# Task to carry out:
In the listing below, find each line with the string "hamburger" and report it.

# Data to process:
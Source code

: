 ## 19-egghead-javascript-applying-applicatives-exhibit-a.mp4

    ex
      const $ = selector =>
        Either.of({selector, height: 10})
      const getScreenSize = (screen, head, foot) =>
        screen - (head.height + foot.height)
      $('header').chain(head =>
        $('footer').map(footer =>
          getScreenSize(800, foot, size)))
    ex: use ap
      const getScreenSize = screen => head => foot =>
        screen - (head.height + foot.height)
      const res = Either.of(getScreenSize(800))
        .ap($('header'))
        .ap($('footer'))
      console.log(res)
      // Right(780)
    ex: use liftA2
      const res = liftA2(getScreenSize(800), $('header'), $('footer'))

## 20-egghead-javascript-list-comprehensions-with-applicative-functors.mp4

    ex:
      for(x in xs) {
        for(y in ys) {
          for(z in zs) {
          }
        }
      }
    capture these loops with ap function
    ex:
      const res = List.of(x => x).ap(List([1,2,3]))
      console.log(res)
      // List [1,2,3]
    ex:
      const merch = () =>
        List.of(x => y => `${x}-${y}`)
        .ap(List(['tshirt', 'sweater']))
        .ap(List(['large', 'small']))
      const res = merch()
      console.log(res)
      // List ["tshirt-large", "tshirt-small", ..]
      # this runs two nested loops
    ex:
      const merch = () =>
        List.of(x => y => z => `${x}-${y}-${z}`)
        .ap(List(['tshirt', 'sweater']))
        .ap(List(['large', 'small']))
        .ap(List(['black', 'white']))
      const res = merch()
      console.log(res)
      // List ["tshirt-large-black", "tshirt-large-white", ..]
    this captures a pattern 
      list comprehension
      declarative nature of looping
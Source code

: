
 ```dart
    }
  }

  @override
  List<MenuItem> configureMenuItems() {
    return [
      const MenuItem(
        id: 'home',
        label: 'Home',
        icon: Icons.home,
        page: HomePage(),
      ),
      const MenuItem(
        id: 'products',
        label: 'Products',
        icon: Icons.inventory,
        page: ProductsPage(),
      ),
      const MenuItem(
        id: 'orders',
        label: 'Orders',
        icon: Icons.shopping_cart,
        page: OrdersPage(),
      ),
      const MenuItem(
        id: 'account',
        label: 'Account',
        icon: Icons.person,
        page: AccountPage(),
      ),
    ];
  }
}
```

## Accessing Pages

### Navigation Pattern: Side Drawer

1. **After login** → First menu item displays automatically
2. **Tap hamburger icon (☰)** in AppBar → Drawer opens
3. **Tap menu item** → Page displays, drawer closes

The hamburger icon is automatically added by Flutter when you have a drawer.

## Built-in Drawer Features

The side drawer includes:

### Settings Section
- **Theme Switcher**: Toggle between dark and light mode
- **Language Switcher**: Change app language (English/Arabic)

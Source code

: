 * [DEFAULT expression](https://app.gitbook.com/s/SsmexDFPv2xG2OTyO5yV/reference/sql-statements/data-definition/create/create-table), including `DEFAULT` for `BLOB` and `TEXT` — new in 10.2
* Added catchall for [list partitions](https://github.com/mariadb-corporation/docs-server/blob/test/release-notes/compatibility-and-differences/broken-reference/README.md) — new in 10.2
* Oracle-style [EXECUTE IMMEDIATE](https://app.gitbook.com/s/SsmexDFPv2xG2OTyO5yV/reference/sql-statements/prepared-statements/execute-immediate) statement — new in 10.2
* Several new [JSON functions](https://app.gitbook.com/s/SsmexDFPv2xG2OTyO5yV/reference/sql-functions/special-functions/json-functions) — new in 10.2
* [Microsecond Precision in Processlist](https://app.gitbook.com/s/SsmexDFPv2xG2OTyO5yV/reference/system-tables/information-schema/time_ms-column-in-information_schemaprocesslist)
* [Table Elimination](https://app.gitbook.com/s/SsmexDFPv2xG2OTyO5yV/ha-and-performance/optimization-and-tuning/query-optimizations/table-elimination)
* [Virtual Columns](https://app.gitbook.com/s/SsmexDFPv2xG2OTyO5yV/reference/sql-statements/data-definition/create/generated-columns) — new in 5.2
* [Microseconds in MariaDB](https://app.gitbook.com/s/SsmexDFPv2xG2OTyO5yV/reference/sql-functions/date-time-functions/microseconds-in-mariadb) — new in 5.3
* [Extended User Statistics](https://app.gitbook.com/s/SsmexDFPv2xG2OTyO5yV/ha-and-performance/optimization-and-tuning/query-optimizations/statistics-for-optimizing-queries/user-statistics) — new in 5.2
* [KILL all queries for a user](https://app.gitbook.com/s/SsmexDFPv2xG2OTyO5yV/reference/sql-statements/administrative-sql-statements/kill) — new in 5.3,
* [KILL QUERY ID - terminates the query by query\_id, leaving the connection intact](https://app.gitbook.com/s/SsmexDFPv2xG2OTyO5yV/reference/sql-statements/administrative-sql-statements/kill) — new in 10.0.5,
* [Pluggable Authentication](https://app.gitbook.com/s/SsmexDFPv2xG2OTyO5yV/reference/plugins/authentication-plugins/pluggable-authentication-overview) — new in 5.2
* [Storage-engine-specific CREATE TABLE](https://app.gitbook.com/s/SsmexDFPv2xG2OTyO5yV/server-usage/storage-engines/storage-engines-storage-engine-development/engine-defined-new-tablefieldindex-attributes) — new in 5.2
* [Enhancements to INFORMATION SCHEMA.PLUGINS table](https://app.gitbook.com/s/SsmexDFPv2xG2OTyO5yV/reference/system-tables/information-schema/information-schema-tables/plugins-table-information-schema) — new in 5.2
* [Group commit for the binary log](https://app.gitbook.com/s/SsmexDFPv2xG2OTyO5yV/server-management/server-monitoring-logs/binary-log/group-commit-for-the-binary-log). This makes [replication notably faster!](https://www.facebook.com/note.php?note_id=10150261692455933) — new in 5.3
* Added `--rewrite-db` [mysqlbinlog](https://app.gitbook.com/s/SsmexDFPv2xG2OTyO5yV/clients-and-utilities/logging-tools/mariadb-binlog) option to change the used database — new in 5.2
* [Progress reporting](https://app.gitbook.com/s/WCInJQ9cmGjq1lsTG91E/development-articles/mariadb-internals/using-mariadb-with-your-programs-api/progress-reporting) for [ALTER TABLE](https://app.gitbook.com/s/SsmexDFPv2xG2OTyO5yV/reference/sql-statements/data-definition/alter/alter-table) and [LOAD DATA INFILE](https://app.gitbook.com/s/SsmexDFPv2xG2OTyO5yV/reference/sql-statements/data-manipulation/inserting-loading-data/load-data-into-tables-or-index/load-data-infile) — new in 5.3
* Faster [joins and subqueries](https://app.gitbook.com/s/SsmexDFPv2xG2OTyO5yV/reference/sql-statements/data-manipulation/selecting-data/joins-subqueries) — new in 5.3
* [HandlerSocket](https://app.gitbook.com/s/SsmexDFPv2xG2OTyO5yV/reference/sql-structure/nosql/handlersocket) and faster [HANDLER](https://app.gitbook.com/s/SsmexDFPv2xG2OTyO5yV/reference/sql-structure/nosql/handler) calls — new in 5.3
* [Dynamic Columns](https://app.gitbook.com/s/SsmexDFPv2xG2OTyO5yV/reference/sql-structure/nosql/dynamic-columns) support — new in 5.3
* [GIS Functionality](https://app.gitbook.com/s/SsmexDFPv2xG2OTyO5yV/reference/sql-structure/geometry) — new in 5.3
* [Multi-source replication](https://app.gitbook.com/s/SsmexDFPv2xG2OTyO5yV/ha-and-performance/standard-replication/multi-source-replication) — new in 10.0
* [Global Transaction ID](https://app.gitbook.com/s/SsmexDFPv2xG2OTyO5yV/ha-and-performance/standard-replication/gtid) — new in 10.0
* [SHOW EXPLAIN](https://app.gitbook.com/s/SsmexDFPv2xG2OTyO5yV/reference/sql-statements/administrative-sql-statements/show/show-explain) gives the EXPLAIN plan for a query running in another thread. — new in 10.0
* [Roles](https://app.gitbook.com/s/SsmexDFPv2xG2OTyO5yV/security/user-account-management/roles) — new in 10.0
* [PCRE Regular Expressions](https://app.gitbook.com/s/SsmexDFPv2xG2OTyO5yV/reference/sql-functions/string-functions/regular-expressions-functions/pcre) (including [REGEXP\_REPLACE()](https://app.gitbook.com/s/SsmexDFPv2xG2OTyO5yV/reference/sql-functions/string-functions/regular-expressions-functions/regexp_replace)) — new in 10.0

# Response to this task:
2. **Tap hamburger icon (☰)** in AppBar → Drawer opens
The hamburger icon is automatically added by Flutter when you have a drawer.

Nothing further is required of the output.